In Victor Fuch’s “Who Shall Live,” he lays out a simple economist perspective of how health care costs could be reduced. Sarah Kliff went in to a bit more detail about the problems of the American health care system today.
These age old principles examine some of the economic arguments to reduce the problem of health care costs. These theories center on the basic argument that cost is a combination of price and quantity. Therefore, if you want to reduce the cost, you either can reduce the price or the quantity of use, or both.
For those that like formulas:
Cost=Price per unit of care*Quantity
Price=Productivity * price paid for services
1. Increase the number of hospitals and physicians- This is the theory, that increasing the supply of doctors will reduce the price or increase productivity, because doctors will compete against each other in the market. This implies price transparency, which has not been made available to the consumer or market.
2. Improve the health of the population- In this theory, improving the general public health would reduce the quantity of people needing health services. This implies that we know how to target public health measures and that they will see results.

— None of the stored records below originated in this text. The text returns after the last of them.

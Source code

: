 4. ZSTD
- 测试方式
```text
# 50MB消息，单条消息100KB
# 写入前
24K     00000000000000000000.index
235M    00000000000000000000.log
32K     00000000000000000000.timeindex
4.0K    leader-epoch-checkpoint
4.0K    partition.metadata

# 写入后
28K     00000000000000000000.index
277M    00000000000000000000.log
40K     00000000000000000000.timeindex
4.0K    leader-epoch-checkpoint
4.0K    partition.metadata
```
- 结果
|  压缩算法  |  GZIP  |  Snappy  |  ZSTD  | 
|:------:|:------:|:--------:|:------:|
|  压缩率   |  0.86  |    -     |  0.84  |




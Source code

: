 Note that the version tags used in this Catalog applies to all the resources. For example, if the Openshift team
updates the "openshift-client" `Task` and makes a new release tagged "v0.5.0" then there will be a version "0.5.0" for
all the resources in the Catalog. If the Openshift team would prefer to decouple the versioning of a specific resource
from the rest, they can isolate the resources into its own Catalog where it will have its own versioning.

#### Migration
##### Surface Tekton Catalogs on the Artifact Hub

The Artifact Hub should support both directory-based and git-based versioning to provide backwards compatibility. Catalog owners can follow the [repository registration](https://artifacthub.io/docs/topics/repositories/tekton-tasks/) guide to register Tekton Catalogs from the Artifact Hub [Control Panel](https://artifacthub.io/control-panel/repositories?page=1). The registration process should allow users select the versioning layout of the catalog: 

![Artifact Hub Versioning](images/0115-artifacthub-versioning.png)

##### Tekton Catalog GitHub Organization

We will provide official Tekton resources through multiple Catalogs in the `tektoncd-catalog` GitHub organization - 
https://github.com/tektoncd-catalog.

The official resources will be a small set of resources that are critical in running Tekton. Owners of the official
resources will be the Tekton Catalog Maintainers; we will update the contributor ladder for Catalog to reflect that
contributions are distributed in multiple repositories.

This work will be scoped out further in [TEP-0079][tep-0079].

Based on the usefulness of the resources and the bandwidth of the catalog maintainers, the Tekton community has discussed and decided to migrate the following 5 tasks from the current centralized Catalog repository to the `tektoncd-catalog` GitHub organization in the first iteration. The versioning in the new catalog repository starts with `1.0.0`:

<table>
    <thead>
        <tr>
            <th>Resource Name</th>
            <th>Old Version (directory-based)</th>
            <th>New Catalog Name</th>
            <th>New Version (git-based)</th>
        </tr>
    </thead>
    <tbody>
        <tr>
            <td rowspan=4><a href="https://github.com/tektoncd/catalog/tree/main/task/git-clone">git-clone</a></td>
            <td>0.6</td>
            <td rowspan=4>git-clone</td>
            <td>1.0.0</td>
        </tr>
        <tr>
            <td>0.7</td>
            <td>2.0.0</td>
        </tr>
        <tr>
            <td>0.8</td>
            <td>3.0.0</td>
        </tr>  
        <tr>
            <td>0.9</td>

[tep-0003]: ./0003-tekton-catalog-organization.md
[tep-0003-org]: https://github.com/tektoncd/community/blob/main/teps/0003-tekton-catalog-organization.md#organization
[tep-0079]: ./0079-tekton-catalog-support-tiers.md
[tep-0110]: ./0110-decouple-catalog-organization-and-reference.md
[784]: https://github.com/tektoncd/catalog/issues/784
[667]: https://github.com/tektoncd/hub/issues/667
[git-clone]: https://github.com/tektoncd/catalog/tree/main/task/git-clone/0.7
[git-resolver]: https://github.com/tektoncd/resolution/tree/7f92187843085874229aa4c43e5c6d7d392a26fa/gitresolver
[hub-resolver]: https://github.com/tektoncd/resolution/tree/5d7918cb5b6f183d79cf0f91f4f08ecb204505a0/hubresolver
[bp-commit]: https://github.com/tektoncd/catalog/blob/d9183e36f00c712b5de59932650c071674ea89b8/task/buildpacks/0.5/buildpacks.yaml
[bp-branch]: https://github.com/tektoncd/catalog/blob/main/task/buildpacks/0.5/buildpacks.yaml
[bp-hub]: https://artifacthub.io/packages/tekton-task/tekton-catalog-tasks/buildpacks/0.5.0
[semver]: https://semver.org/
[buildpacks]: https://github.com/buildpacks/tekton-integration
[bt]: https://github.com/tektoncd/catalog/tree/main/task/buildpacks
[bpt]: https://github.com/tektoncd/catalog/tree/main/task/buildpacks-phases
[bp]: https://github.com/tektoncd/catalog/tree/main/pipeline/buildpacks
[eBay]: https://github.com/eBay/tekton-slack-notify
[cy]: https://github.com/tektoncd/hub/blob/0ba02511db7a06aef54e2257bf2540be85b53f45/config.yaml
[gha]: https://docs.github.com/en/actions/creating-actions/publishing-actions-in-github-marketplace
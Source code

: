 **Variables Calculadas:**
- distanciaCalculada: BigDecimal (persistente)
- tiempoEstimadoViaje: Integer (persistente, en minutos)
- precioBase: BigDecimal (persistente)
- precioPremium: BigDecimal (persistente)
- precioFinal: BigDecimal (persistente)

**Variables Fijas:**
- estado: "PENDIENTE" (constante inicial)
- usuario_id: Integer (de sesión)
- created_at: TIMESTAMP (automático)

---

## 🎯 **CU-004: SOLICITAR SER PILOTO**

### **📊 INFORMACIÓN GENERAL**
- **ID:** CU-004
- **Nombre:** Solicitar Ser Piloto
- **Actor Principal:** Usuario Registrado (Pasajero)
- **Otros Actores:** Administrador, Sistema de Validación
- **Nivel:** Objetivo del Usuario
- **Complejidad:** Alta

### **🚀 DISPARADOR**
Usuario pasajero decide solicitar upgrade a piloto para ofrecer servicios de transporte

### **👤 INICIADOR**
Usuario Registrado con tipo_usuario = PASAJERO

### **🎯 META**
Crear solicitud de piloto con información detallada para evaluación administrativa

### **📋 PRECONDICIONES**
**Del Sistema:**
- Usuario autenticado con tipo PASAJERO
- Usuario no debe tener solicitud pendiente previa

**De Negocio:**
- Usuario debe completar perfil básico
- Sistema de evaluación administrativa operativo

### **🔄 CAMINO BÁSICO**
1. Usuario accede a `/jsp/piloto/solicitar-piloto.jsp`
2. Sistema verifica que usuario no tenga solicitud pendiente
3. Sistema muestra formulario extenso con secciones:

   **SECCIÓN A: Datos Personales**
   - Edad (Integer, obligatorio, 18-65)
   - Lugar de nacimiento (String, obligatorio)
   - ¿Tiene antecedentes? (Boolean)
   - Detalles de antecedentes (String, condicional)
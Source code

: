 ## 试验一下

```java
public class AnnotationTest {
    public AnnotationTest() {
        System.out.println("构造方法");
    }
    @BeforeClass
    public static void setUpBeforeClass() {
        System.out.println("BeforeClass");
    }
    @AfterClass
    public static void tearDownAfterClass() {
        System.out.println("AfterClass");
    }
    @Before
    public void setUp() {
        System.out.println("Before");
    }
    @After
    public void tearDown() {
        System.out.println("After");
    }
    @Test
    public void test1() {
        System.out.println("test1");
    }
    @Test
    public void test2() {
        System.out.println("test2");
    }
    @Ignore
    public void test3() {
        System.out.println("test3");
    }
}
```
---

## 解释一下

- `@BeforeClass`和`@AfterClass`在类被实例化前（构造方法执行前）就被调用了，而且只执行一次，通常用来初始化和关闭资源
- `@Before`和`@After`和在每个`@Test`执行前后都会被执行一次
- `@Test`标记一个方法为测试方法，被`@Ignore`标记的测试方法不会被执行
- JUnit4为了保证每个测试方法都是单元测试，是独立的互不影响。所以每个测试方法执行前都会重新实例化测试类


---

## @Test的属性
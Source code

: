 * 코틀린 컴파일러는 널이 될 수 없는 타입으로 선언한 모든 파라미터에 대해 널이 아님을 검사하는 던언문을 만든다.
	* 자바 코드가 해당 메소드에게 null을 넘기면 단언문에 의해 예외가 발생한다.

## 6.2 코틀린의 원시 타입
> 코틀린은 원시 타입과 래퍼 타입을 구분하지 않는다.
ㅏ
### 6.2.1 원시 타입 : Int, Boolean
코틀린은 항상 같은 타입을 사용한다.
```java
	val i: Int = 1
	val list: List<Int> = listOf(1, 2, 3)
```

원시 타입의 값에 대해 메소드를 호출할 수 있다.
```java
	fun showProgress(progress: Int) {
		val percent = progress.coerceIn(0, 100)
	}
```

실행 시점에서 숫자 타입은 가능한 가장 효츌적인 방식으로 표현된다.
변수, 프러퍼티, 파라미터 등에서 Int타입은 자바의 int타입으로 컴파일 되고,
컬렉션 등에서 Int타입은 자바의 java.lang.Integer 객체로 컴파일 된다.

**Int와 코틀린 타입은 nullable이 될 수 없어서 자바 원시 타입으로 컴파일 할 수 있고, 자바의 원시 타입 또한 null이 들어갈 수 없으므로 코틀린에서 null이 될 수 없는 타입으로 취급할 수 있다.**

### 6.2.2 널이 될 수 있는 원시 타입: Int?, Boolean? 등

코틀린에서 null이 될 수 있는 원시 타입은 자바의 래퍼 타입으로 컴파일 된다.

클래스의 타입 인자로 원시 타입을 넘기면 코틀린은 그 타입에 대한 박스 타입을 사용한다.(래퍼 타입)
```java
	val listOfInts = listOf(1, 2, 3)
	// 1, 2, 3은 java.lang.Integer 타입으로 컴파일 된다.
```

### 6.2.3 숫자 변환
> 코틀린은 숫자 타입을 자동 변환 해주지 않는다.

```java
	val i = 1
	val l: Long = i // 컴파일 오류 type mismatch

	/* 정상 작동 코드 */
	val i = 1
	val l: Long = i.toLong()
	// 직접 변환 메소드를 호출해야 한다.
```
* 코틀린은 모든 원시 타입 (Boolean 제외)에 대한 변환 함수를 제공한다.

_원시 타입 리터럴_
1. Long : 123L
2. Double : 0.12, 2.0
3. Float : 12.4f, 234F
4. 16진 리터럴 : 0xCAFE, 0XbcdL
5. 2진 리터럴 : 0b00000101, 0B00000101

3. Add administrative controls and planning- This theory is used for many drug formularies or utilization review committees. Many people may think that this is limited to government controls and regulation, when in fact this approach could occur within a hospital, manufacturer or provider office. Imposing controls could reduce the price paid for services, reduce the quantity or improve productivity based on which levers are pulled.
4. Impose greater cost consciousness in consumers- Co-payments and deductibles are at the heart of this theory. If the consumer sees more of the cost for a service, they are less likely to agree to it. This reduces the quantity of services.
5. Physician control costs- This theory is based on the assumption that changing the way we pay physicians could reduce the quantity of services that a physician provides. This theory focuses on the problem of paying for each service, known as fee-for-service payments.